=== Begin Enclosure ===
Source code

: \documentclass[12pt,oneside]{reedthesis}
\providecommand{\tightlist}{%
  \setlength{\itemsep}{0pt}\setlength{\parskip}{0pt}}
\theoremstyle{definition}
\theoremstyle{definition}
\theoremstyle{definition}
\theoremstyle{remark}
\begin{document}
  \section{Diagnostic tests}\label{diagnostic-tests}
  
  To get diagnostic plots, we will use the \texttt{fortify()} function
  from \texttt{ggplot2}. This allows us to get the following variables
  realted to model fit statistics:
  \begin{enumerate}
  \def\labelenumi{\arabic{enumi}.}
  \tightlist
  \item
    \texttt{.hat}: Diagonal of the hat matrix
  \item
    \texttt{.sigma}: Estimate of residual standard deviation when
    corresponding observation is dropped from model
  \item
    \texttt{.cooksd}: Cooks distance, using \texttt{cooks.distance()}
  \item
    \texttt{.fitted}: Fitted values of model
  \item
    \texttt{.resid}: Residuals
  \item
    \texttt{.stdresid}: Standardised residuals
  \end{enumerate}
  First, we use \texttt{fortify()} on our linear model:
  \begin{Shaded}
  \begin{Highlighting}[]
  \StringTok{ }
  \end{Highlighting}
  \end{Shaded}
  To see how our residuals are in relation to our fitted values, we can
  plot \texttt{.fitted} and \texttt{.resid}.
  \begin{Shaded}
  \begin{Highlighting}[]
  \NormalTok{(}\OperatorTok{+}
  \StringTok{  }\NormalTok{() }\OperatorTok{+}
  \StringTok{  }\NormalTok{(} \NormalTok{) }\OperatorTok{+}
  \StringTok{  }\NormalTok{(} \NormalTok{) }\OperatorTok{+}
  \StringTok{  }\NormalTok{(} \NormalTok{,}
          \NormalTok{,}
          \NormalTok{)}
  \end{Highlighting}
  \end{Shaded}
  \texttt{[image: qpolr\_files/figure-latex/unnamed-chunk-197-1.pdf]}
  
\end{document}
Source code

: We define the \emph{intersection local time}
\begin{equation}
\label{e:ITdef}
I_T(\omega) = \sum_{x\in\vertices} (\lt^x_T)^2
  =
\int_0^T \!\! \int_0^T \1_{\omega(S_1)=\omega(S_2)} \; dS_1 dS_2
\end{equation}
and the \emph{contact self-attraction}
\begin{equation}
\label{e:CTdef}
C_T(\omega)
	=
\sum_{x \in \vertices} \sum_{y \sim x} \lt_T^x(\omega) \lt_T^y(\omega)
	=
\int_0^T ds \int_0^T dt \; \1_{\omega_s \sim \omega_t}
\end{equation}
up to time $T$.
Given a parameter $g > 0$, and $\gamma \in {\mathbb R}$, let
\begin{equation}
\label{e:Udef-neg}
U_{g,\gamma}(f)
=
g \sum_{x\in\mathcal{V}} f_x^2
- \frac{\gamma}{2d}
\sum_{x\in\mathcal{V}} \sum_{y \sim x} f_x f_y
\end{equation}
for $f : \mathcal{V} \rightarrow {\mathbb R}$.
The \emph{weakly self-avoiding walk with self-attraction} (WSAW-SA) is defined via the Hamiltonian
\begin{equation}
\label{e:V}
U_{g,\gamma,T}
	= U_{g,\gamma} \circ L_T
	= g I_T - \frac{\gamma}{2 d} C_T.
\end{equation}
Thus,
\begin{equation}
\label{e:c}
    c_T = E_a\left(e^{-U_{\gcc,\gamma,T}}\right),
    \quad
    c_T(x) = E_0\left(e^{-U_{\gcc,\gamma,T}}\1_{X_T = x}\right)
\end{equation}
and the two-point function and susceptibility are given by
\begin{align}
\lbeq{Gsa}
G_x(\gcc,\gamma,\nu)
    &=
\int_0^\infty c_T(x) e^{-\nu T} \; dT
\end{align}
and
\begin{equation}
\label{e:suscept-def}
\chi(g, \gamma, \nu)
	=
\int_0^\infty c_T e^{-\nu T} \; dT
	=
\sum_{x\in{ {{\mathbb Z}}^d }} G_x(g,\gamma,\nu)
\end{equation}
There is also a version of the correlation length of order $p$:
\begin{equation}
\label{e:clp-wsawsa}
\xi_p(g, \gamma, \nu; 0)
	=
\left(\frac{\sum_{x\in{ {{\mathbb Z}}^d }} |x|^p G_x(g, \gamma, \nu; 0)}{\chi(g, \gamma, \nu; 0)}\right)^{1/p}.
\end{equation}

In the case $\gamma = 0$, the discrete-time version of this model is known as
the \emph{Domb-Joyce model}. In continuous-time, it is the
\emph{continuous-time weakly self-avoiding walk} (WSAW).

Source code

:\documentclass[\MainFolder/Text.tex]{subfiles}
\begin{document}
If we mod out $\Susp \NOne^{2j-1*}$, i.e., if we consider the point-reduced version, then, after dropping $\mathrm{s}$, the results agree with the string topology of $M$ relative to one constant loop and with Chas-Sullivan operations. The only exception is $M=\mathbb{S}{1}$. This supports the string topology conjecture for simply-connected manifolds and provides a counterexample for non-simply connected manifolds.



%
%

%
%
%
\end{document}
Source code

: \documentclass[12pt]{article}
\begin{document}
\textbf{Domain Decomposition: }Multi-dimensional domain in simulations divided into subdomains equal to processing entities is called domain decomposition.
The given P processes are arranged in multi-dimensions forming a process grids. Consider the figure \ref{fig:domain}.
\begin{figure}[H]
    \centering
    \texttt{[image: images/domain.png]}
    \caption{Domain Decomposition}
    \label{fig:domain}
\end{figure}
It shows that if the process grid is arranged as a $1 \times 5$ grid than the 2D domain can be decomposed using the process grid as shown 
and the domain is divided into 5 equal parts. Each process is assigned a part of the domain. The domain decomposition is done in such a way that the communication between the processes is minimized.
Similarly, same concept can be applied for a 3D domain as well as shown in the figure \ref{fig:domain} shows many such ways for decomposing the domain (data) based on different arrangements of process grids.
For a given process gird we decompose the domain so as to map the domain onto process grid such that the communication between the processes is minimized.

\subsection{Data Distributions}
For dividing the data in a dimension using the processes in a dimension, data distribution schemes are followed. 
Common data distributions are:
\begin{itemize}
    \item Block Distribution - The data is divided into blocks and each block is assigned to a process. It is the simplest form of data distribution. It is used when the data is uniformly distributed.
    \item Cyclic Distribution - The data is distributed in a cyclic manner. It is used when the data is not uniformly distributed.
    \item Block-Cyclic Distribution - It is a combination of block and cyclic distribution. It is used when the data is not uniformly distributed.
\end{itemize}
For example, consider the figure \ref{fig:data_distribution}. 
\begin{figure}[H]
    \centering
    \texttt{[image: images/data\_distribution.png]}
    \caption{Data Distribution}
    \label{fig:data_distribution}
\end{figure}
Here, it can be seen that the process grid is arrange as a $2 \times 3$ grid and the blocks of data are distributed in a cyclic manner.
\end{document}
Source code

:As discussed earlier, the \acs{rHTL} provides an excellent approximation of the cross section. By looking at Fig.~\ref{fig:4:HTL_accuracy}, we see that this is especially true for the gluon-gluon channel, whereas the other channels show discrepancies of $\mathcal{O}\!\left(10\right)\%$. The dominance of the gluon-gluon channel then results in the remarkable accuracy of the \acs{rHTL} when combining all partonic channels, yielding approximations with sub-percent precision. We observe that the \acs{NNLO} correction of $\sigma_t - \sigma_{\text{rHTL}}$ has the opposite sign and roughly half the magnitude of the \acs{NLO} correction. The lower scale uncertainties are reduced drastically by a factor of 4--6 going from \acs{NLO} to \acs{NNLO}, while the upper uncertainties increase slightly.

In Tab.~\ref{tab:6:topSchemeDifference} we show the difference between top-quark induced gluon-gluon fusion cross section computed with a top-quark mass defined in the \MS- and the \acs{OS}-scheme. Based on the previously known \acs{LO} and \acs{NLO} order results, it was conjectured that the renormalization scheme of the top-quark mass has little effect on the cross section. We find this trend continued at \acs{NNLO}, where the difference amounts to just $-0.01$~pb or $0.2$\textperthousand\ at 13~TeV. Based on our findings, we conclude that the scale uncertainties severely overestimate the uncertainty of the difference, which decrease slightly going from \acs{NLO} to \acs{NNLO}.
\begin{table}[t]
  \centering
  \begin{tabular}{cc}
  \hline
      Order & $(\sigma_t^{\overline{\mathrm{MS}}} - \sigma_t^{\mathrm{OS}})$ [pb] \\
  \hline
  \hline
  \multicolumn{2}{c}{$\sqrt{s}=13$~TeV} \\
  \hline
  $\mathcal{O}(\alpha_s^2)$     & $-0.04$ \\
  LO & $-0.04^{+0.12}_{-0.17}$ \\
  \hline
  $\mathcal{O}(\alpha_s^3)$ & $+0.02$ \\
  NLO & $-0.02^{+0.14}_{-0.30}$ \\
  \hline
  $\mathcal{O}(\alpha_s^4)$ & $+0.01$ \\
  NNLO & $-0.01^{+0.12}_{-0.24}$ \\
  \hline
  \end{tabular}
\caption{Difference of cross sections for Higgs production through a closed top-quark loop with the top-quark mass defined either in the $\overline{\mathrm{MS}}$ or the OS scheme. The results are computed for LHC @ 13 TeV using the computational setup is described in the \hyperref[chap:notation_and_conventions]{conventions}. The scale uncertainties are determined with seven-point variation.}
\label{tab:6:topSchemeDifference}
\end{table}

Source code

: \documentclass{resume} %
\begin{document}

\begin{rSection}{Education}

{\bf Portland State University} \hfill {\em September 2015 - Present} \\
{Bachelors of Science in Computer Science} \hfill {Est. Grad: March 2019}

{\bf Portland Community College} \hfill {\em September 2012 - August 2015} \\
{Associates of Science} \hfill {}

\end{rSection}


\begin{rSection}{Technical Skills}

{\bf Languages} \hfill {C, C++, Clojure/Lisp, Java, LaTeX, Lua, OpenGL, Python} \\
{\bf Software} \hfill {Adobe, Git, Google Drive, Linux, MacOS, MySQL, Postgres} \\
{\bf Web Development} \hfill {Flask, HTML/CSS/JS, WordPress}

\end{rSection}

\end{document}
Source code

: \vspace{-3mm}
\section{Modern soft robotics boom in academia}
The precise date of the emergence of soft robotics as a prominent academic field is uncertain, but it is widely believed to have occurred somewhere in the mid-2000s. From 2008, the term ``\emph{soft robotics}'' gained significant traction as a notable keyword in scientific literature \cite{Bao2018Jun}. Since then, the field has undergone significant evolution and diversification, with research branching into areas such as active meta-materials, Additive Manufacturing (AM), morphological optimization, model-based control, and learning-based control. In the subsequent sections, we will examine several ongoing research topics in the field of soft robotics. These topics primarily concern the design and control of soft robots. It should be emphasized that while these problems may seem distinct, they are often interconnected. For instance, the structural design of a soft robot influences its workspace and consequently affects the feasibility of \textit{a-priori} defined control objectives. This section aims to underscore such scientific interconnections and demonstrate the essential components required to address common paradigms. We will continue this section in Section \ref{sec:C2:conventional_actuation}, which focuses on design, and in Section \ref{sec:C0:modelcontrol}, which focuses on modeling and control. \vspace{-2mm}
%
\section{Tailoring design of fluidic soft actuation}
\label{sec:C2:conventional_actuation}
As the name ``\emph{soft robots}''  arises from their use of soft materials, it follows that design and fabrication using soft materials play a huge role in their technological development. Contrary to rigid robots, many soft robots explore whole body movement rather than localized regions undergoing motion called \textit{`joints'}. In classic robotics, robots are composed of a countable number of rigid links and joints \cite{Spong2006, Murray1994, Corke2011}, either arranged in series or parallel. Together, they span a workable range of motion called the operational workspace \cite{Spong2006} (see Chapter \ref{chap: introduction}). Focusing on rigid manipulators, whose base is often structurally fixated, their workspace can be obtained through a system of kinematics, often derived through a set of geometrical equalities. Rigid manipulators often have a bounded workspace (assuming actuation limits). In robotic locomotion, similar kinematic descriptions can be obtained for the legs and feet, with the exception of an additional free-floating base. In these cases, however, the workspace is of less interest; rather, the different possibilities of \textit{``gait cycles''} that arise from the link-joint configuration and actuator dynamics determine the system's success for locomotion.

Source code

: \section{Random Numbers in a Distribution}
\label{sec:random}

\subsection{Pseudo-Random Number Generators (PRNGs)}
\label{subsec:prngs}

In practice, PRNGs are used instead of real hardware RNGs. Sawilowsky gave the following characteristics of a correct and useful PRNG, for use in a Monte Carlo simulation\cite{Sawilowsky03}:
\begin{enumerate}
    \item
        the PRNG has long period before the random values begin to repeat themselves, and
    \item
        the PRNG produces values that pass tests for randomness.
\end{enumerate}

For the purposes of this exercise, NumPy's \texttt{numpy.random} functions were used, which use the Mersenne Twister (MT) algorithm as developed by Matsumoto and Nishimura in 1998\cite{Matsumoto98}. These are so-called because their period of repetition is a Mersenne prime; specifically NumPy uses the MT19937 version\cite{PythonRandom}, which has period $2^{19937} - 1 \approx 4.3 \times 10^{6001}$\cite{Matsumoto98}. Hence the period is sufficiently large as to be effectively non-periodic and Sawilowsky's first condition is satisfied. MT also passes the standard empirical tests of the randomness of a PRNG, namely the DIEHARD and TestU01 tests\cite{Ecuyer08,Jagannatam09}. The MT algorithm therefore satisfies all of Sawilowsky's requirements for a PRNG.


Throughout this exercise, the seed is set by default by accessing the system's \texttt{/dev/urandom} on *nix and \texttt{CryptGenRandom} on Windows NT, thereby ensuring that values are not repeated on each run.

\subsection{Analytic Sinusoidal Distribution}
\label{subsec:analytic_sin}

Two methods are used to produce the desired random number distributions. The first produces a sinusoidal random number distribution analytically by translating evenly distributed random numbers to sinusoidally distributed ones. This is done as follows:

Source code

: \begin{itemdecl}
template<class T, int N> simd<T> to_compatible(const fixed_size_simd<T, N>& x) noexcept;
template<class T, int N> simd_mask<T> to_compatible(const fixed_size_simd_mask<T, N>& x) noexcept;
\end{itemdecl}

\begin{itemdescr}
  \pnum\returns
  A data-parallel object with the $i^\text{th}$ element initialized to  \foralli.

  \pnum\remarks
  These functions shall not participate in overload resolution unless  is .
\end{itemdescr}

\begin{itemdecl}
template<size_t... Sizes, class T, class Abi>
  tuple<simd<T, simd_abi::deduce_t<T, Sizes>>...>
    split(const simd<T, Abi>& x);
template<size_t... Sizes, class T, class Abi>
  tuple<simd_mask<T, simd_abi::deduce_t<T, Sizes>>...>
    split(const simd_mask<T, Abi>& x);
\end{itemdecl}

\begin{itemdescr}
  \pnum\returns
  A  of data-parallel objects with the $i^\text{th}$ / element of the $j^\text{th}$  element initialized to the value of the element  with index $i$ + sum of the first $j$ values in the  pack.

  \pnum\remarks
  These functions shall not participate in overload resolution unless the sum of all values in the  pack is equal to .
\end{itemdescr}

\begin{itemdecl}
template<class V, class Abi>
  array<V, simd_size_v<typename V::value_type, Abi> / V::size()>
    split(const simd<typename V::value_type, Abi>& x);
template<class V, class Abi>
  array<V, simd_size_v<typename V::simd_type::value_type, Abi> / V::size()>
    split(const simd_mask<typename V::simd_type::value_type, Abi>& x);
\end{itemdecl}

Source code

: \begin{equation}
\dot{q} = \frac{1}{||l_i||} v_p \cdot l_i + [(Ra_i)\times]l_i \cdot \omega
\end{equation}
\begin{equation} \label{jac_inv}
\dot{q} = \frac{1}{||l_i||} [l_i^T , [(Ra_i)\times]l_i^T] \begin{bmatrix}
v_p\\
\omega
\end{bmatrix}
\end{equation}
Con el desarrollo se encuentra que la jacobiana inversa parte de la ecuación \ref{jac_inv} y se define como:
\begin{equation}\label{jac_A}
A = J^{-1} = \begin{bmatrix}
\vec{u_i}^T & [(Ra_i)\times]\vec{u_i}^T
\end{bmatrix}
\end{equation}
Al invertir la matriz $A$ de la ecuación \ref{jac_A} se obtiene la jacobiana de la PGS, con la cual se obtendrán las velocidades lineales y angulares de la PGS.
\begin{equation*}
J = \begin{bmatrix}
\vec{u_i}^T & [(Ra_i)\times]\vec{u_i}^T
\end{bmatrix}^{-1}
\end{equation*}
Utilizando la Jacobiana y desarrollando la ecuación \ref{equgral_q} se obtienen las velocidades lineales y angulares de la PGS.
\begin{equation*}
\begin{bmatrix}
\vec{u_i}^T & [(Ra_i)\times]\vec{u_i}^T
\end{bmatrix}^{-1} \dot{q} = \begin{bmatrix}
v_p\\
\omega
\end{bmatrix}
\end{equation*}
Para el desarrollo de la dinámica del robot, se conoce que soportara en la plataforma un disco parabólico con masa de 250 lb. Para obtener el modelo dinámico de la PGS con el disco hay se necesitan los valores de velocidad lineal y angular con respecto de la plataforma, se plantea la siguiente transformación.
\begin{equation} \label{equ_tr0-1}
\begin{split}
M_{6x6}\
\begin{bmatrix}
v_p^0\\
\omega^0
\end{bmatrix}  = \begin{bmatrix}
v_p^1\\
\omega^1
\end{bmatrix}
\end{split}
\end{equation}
=== End Enclosure ===
Task details — Among the lines above, please count those that contain the string "divided" and write the number by itself.

Answer space — 3